Data to use:

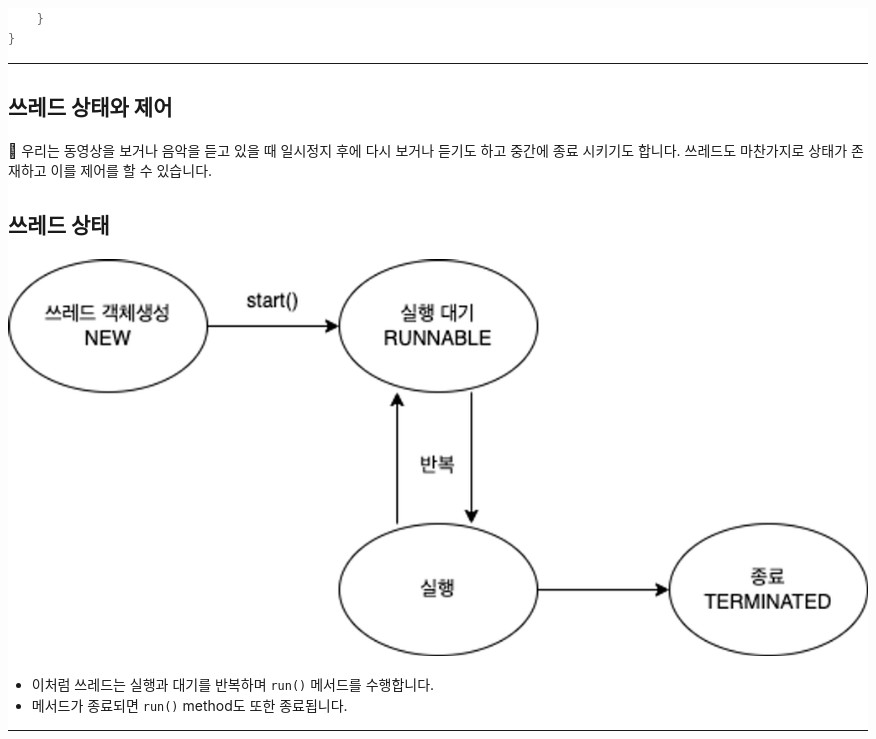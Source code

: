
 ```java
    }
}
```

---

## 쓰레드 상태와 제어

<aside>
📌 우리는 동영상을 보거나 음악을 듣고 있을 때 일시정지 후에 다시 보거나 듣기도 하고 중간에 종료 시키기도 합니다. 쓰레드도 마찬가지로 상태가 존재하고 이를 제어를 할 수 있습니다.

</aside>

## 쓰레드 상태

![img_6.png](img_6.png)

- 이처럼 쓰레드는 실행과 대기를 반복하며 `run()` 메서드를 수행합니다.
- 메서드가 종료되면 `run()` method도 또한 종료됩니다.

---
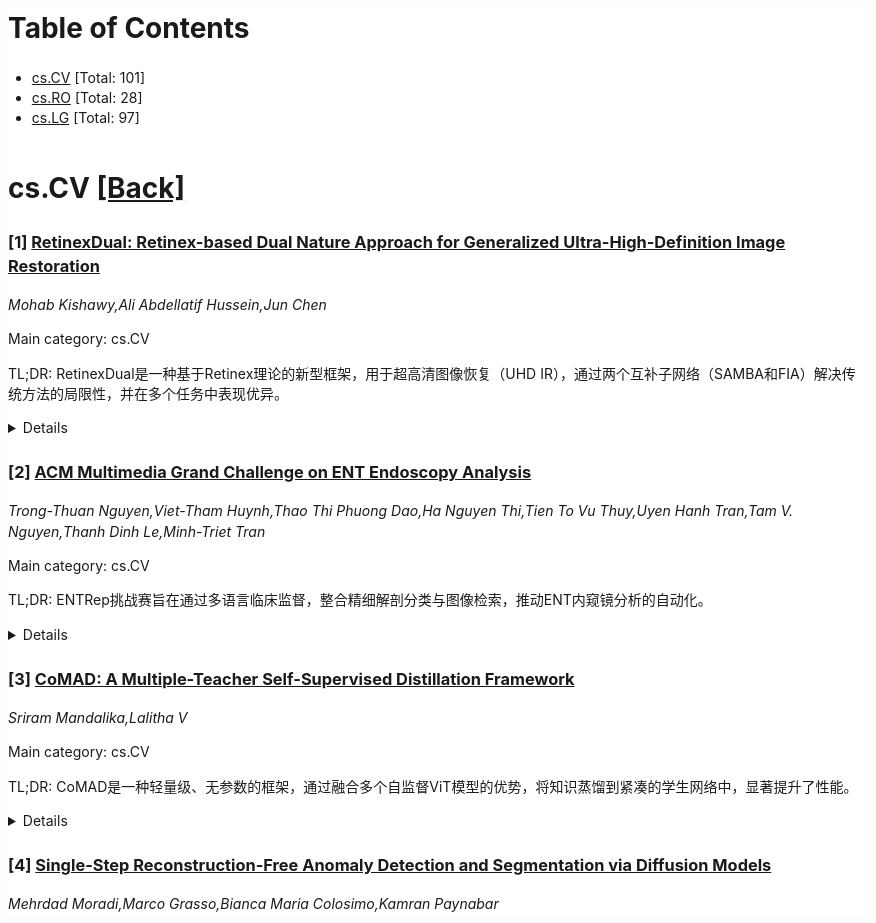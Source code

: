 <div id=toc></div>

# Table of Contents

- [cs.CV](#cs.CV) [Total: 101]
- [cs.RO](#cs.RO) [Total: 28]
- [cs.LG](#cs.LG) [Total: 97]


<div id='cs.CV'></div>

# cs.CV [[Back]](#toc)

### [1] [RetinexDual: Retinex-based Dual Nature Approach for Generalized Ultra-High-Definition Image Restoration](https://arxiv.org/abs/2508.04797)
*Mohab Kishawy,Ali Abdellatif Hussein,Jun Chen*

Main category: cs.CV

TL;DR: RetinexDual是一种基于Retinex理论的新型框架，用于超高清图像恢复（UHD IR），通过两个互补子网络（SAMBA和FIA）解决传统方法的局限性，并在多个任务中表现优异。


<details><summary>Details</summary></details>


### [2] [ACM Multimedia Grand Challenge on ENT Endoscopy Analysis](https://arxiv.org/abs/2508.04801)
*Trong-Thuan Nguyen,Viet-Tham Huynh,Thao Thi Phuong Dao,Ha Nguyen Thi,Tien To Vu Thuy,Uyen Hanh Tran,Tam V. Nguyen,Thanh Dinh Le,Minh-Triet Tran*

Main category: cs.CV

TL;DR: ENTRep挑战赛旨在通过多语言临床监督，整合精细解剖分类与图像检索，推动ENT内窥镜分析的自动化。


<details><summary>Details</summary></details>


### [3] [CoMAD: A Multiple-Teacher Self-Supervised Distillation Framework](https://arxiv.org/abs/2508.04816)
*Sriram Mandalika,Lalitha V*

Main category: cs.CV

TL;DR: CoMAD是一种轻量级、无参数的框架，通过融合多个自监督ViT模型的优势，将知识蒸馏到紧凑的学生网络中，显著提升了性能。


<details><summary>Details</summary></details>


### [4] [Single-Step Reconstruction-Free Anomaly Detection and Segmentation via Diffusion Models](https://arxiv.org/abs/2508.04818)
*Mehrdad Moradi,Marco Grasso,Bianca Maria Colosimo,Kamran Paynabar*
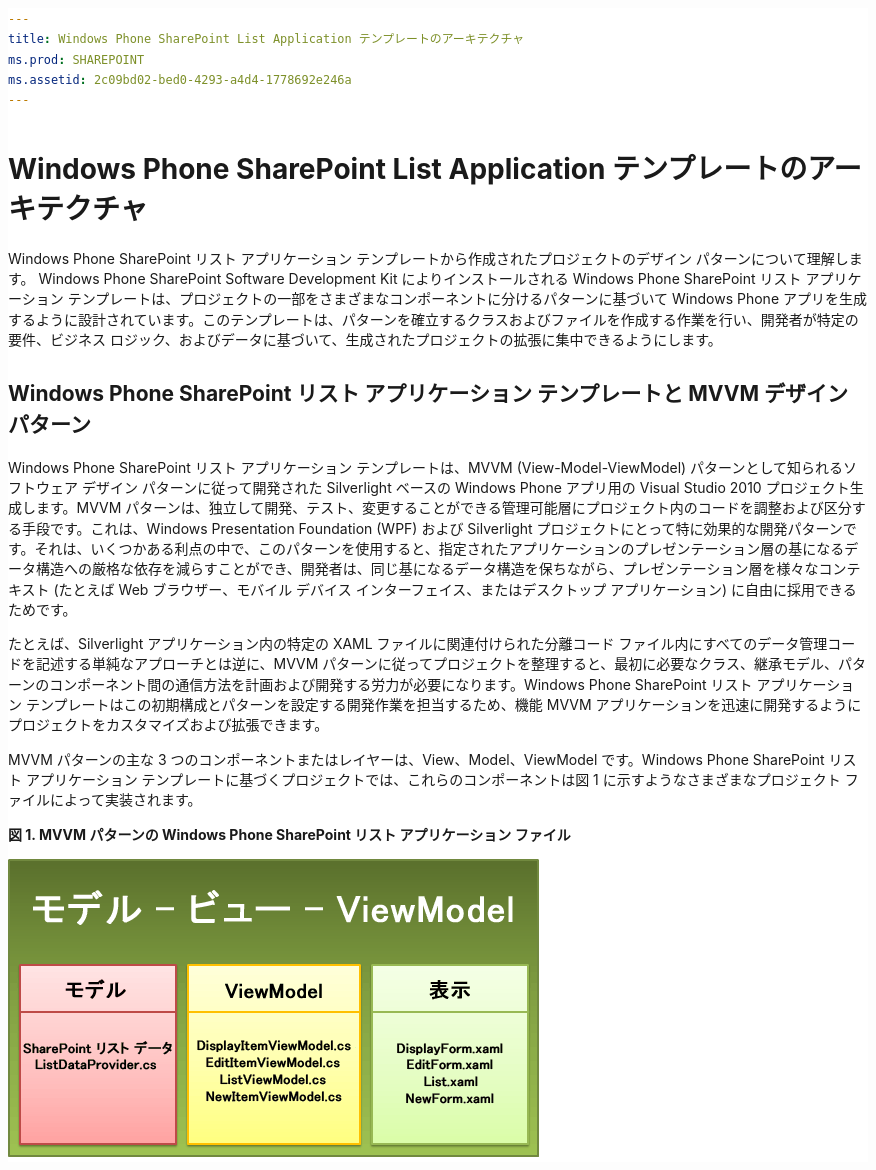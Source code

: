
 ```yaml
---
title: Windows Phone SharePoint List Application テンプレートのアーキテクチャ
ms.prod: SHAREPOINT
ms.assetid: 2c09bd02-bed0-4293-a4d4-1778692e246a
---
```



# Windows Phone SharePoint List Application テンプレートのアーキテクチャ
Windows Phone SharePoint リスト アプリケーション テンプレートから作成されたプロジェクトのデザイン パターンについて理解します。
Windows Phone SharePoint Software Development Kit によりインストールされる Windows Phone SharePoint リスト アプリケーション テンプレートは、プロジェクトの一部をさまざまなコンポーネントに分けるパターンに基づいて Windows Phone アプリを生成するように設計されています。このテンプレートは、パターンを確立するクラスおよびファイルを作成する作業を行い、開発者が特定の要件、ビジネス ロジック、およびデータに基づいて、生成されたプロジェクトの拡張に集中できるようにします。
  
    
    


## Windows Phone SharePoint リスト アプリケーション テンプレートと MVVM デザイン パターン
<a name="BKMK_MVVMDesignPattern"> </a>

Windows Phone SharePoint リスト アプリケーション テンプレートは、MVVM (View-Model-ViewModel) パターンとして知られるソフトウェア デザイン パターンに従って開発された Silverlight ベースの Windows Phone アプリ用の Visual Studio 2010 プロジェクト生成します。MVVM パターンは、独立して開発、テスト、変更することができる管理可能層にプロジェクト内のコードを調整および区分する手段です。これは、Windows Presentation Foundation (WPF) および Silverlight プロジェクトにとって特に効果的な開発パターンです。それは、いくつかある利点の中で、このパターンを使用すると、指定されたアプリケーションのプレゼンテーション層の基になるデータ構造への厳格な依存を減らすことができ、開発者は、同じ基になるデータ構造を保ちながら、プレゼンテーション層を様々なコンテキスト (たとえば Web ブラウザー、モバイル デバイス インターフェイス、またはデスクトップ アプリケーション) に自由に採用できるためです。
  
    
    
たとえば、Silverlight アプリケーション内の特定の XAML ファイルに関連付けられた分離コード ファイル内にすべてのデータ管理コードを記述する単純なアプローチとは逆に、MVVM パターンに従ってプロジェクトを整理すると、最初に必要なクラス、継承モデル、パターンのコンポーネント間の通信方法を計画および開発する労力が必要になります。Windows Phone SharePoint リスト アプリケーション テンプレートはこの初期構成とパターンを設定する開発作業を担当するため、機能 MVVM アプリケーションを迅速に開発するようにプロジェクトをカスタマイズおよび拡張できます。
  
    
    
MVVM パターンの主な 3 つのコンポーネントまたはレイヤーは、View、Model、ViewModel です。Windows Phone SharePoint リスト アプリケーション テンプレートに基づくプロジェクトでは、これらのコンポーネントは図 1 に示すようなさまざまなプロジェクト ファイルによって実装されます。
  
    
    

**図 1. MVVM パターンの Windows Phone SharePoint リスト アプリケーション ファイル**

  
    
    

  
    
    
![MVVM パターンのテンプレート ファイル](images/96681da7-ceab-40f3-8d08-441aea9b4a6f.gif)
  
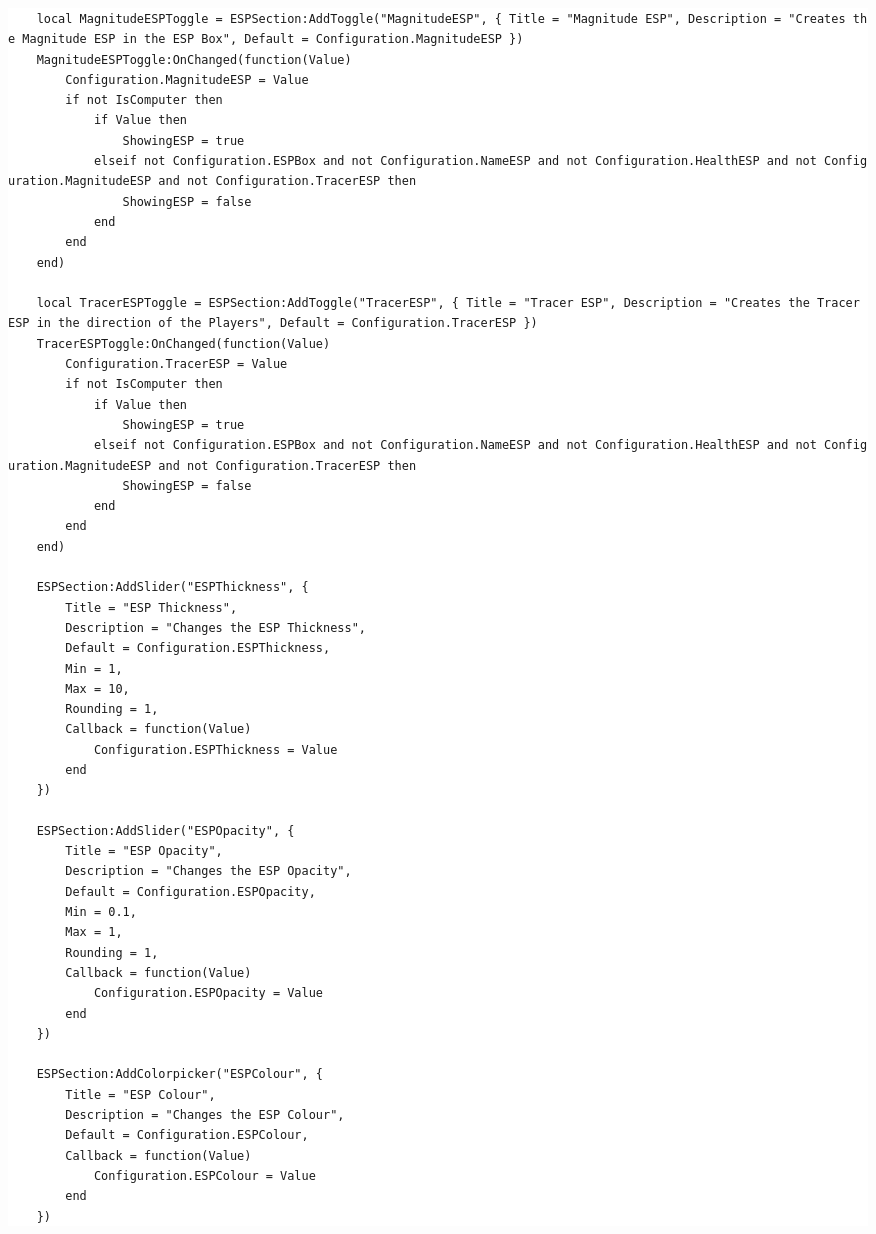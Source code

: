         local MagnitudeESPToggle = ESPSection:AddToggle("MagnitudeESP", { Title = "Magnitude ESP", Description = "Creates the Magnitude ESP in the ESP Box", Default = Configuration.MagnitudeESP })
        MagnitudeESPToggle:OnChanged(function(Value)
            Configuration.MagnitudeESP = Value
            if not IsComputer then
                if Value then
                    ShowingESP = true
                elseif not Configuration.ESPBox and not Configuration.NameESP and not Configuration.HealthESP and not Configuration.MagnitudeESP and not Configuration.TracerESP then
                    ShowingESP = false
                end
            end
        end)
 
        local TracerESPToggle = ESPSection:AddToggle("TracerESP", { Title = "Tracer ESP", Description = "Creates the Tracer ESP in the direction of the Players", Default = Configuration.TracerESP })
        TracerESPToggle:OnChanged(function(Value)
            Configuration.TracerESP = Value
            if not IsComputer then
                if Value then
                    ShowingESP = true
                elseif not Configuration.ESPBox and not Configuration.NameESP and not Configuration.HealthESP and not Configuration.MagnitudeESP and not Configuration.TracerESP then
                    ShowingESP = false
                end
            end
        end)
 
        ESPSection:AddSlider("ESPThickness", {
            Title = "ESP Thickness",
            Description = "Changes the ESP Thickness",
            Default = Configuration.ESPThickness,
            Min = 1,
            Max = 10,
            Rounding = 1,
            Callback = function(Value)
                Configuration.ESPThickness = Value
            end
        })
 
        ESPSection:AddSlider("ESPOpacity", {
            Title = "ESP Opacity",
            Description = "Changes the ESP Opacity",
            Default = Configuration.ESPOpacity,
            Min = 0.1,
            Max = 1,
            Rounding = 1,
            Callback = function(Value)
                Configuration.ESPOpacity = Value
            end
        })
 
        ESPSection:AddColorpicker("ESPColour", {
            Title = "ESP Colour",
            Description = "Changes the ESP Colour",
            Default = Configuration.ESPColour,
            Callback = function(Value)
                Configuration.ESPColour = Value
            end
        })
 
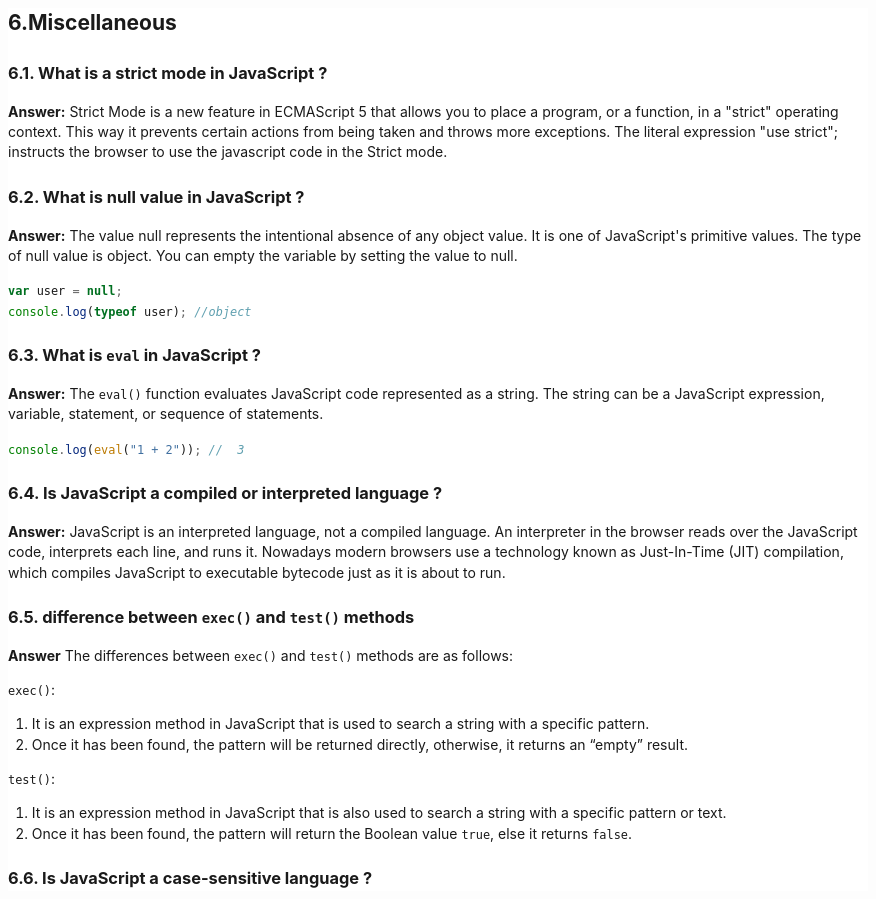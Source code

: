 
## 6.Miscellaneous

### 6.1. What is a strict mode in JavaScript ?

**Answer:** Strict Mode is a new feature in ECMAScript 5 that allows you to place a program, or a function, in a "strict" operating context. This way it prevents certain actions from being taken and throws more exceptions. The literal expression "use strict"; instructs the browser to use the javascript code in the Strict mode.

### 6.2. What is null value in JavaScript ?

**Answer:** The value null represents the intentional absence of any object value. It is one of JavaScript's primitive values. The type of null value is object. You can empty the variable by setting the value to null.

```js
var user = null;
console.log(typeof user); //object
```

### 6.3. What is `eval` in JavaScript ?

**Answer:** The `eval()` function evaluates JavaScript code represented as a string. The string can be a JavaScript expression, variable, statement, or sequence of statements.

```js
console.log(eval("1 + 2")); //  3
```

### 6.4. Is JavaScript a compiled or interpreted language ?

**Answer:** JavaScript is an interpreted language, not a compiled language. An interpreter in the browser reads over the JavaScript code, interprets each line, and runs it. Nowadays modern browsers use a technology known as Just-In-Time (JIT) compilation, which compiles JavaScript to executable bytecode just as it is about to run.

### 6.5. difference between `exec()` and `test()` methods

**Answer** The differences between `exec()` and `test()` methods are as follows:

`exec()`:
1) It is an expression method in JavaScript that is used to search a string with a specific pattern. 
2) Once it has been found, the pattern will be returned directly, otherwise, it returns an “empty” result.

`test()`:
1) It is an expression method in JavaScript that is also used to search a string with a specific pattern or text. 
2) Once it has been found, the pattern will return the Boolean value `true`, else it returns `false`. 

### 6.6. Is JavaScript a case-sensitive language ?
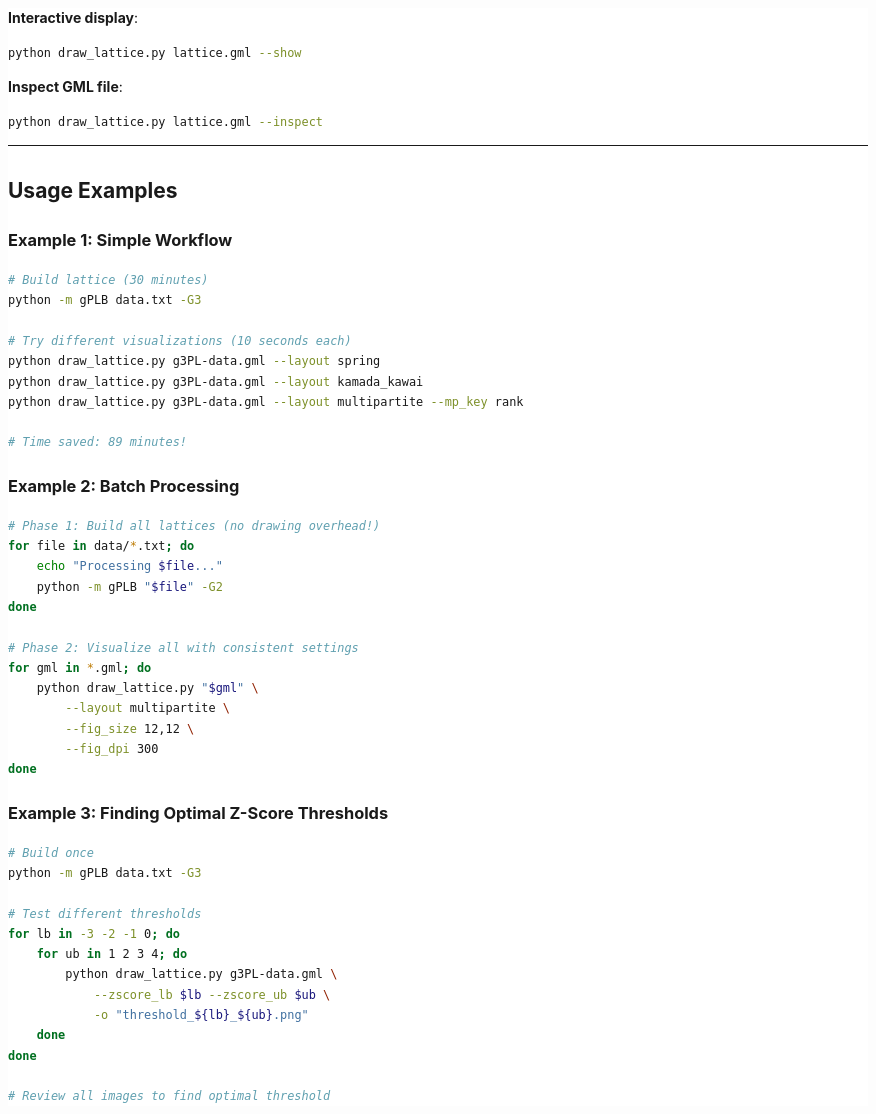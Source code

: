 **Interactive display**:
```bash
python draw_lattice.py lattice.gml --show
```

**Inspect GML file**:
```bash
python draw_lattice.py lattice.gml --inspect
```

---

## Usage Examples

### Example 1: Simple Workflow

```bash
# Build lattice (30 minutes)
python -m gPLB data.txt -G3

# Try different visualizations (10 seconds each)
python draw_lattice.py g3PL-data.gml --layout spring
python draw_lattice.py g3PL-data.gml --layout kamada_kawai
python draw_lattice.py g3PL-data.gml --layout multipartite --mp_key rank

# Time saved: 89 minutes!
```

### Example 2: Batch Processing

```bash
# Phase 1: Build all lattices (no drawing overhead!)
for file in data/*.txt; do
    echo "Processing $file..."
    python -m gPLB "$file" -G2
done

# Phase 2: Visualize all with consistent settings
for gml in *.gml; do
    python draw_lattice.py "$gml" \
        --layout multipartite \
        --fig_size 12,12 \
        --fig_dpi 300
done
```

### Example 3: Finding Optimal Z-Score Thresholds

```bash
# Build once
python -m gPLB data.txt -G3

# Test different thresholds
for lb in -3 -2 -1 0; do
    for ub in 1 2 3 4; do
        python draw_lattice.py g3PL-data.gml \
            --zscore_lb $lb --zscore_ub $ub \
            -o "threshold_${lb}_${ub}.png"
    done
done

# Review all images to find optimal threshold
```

Aim of the exercise:
Gather each line in the data that holds the string "user".

Answer box:
var user = null;
console.log(typeof user); //object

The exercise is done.